* **What is expected**: Scan the data below and state the number of lines that include the word "tiene", adding no comment.

* **Given information**:

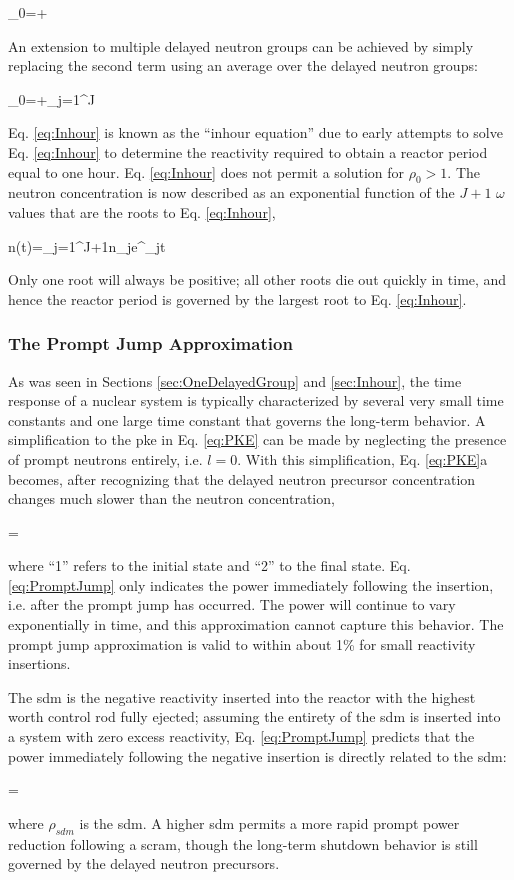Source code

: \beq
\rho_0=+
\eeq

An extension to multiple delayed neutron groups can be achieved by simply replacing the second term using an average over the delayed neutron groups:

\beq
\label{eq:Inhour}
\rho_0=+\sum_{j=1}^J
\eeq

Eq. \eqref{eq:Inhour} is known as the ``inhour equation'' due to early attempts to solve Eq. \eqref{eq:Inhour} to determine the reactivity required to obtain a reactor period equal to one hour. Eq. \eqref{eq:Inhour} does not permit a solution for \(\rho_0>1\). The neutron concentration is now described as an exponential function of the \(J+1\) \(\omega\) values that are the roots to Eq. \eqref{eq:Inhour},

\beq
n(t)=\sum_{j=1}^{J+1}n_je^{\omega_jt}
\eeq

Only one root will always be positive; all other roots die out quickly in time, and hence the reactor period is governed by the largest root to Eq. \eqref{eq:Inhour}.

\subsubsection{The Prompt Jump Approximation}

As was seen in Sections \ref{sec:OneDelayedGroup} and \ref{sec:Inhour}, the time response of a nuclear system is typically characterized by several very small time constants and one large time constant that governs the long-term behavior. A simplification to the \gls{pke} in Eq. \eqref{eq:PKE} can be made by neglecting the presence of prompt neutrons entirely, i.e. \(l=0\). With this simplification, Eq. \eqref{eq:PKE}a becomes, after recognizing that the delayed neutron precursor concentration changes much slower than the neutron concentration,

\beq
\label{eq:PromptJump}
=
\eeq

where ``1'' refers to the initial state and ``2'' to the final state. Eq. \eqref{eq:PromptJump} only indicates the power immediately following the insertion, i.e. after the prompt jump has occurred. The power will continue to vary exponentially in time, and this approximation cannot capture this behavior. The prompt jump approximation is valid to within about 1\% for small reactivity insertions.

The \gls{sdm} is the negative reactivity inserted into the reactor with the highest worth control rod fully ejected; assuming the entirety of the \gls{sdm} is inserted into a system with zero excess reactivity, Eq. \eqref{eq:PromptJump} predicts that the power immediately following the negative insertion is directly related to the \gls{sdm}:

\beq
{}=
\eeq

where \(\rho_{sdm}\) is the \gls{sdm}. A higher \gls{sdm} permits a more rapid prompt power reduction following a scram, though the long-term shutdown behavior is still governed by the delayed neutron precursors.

==

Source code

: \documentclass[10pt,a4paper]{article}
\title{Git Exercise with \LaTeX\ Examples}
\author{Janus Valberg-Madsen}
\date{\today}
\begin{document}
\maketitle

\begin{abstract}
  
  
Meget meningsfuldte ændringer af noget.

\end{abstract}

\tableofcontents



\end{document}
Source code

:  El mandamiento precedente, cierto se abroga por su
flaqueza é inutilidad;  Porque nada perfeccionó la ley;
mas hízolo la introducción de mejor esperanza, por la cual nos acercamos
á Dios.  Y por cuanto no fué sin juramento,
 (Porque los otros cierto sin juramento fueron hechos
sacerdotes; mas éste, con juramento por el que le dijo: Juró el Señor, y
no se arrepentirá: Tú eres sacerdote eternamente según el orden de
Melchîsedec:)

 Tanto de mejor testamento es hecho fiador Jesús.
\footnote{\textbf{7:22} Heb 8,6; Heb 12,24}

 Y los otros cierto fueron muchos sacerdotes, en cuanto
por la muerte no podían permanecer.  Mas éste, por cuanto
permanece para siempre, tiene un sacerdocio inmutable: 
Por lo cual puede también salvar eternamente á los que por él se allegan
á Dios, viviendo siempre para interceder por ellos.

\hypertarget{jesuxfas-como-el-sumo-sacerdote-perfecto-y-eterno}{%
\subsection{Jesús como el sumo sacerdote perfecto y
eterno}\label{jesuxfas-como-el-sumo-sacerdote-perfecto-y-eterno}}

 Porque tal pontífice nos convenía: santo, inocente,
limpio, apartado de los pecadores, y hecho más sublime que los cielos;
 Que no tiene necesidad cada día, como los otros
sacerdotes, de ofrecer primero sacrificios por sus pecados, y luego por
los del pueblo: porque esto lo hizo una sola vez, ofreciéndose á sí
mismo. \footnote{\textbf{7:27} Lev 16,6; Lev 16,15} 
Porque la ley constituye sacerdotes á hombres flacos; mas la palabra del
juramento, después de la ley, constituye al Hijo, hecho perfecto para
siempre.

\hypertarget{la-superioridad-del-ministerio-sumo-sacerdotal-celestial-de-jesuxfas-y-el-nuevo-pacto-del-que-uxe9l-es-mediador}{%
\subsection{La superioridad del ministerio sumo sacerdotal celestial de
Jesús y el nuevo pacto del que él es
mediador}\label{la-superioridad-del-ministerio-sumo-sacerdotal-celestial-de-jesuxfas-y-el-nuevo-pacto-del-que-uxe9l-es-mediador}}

* **Response**: 2